Por Antero Flores-Araoz
Ni se lo piensen, el título de este artículo no es por los idiomas y lenguas existentes en nuestra patria, en el período histórico denominado pre colombino, por ser previo a la conquista y dominación española. Las principales lenguas a que nos referimos evidentemente son el quechua y el aimara, sin olvidar otras usadas en zonas menos pobladas y en donde se encuentran las aborígenes de selva.
El encabezado de este artículo se refiere ni más ni menos al castellano, que es el primer idioma que se declaró como oficial en nuestra patria, y que lamentablemente, pese a su riqueza, es agredido en conversaciones, conferencias, exposiciones, monografías, tesis y hasta en obras literarias por el idioma inglés.
La verdad, no sé si se trata de moda, tampoco si es por la introducción de expresiones técnicas foráneas aun no traducidas, también podría ser por la globalización en que de hecho el idioma que sirve para la comunicación internacional en el mundo es el inglés, pero lo cierto es que cada vez se introducen más expresiones inglesas en nuestro actuar cotidiano, pese a que el idioma castizo cuenta con más expresiones que el inglés, y si quieren cerciorarse, muy simple, revisen el Diccionario de la Real Academia Española (RAE).

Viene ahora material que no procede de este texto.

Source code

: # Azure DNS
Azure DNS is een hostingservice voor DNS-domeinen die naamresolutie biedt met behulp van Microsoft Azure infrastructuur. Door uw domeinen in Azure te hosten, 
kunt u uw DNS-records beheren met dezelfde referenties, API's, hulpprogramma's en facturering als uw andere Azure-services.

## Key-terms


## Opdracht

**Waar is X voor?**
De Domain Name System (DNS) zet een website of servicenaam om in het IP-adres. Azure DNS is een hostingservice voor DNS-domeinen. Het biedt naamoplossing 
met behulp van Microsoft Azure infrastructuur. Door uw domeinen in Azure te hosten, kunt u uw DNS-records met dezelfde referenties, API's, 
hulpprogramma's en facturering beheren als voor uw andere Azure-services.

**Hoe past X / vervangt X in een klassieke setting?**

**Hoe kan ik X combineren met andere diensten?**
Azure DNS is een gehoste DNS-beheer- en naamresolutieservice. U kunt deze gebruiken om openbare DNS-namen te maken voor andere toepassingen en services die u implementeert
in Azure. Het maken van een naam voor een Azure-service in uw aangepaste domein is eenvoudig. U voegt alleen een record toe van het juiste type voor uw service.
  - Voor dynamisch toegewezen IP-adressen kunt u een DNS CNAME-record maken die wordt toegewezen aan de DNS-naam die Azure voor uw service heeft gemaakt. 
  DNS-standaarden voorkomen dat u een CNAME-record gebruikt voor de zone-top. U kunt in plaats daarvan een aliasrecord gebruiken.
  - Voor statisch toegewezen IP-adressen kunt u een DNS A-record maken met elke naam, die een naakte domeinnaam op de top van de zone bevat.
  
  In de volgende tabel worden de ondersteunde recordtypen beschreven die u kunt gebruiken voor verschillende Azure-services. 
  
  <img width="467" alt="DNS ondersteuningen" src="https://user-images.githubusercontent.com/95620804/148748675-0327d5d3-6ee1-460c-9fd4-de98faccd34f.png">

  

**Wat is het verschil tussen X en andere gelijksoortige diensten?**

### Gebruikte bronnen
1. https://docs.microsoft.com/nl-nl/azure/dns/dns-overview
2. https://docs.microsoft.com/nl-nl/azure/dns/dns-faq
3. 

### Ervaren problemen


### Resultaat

Es frecuente escuchar hello en lugar de hola, bye bye en lugar de adiós o hasta luego, ok en sustitución de está conforme. También refreshment por refrescar o actualizar. Las personas ya no van a reuniones de trabajo sino al meeting, a la computadora o al ordenador lo denominan computer, a la copia de respaldo la llaman backup, y a los negocios business.
Los jóvenes van a partys y si les preguntan ¿qué tal fue?, responden sueltos de huesos: Good. El asunto se pone serio en las expresiones relacionadas con actividades económicas, en donde no se celebra un pacto, convenio o contrato, sino agreement, y cuando se va a alguna reunión de directorio se va al board, en donde el gerente general se ha convertido en CEO, los grupos de interés en stakeholders, la gestión de riesgos en risk managment y las acciones de control de cumplimiento de normatividad legal es nada menos que compliance, siendo el oficial de cumplimiento el compliance officer.
A veces pienso que se usan tales expresiones para simular conocimiento idiomático extraño, para fanfarronear y pretender demostrar que están al día en palabras de uso en negocios internacionales, lo que podría llevarnos a la conclusión que la globalización se apropia de nuestro castellano.
No pretendemos ir contra el modernismo, pero si desterrar expresiones extrañas que nada tienen que ver con nuestro rico idioma, el cual también es agredido por la replana, las expresiones chabacanas y el uso constante de palabras soeces. Hay que respetar al castellano, al que igualmente se denomina idioma español y ojo, pestaña y ceja, tampoco es “spanglish”. ¿Lo recomendarán también los “influencers” o los “Millennials”? pues no lo creo.